Attacking an Orange hall is a hate crime, pure and simple. So why is there no public outcry?
The Loyal Orders have been targeted 21 times this year. The result? Deafening silence, says Nelson McCausland
Earlier this week, another Orange hall was the target for a sectarian arson attack. The little hall, at Salterstown in Co Londonderry, was badly damaged by the fire, and the lodge banner, collarettes and musical instruments belonging to a local band were destroyed in the blaze.
The hall has been there for more than 100 years and has been an important part of community life — just like so many other Orange halls across Northern Ireland and in the Irish Republic and Scotland.
The lodge will now set about repairing the hall, just as hundreds of other Orange lodges have had to do.
However, they will be deprived of their hall for a considerable period of time and may well have lost artefacts that cannot be replaced.
The activities in the hall will be disrupted and their energies diverted towards the restoration.
There will also be a cost to the brethren, as any money recouped may not meet the entire cost of the new building.
This was the 21st attack on an Orange hall in Northern Ireland this year and yet, apart from some coverage in the local media, many of these attacks pass almost unnoticed.
If there had been 21 attacks on Roman Catholic churches, or Presbyterian churches this year, it would have become a major headline and not just at a local level, but also at a national or international level.
Society has become so accustomed to attacks on Orange halls — because there have been so many attacks — that they pass almost unnoticed outside of the local community and the Orange family.
These halls are far more than just buildings.

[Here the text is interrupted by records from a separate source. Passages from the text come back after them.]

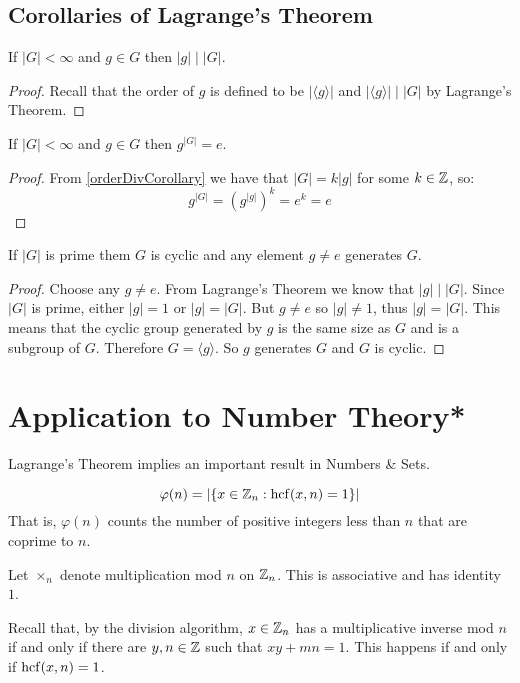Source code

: \documentclass[../main.tex]{subfiles}
\begin{document}
\subsection{Corollaries of Lagrange's Theorem}
\begin{corollary}
  If $|G| < \infty$ and $g \in G$ then $|g| \mid |G|$.
  \label{orderDivCorollary}
\end{corollary}
\begin{proof}
  Recall that the order of $g$ is defined to be $|\langle g \rangle|$ and $|\langle g \rangle| \mid |G|$ by Lagrange's Theorem.
\end{proof}
\begin{corollary}
  If $|G| < \infty$ and $g \in G$ then $g^{|G|} = e$.
  \label{groupOrderPower}
\end{corollary}
\begin{proof}
  From \cref{orderDivCorollary} we have that $|G| = k |g|$ for some $k \in \mathbb{Z}$, so:
  \[
    g^{|G|} = (g^{|g|})^{k} = e^{k} = e
  \]
\end{proof}
\begin{corollary}
  If $|G|$ is prime them $G$ is cyclic and any element $g \neq e$ generates $G$.
\end{corollary}
\begin{proof}
  Choose any $g \neq e$.
  From Lagrange's Theorem we know that $|g| \mid |G|$.
  Since $|G|$ is prime, either $|g| = 1$ or $|g| = |G|$.
  But $g \neq e$ so $|g| \neq 1$, thus $|g| = |G|$.
  This means that the cyclic group generated by $g$ is the same size as $G$ and is a subgroup of $G$.
  Therefore $G = \langle g \rangle$.
  So $g$ generates $G$ and $G$ is cyclic.
\end{proof}
\section{Application to Number Theory*}
\nonexaminable
Lagrange's Theorem implies an important result in Numbers \& Sets.
\begin{definition}
  \[
    \varphi(n) = |\{x \in \mathbb{Z}_n : \operatorname{hcf}(x, n) = 1\}|
  \]
  That is, $\varphi(n)$ counts the number of positive integers less than $n$ that are coprime to $n$.
\end{definition}
\begin{remark}[Notation]
  Let $\times_n$ denote multiplication mod $n$ on $\mathbb{Z}_n$.
  This is associative and has identity $1$.
\end{remark}
Recall that, by the division algorithm, $x \in \mathbb{Z}_n$ has a multiplicative inverse mod $n$ if and only if there are $y, n \in \mathbb{Z}$ such that $xy + mn = 1$.
This happens if and only if $\operatorname{hcf}(x, n) = 1$.
\end{document}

They are important to the Orange lodges, but they are also important to the wider community.
Many of them are used by community, cultural and historical groups, and they open their doors to churches, keep-fit classes, dance classes and musical tuition.
An attack on a hall is an attack on the life of the community, as well as the lodge.
During the Troubles, there were attacks on buildings associated with the Protestant community, including churches and Orange halls, as well as attacks on buildings associated with the Roman Catholic community, such as GAA clubs and churches.
Thankfully, those days are largely behind us, but the sectarian campaign against Orange halls has not come to an end.
This year, one Orange hall in Tyrone was targeted three times in a matter of weeks, with the first of the attacks being attempted arson.
In Co Armagh, an oil tank at an Orange hall was set alight in an attempt to destroy the hall and, in Dervock, a bus outside an Orange hall was destroyed by arsonists.
Other halls have been subjected to paint bomb attacks and covered with republican and sectarian graffiti.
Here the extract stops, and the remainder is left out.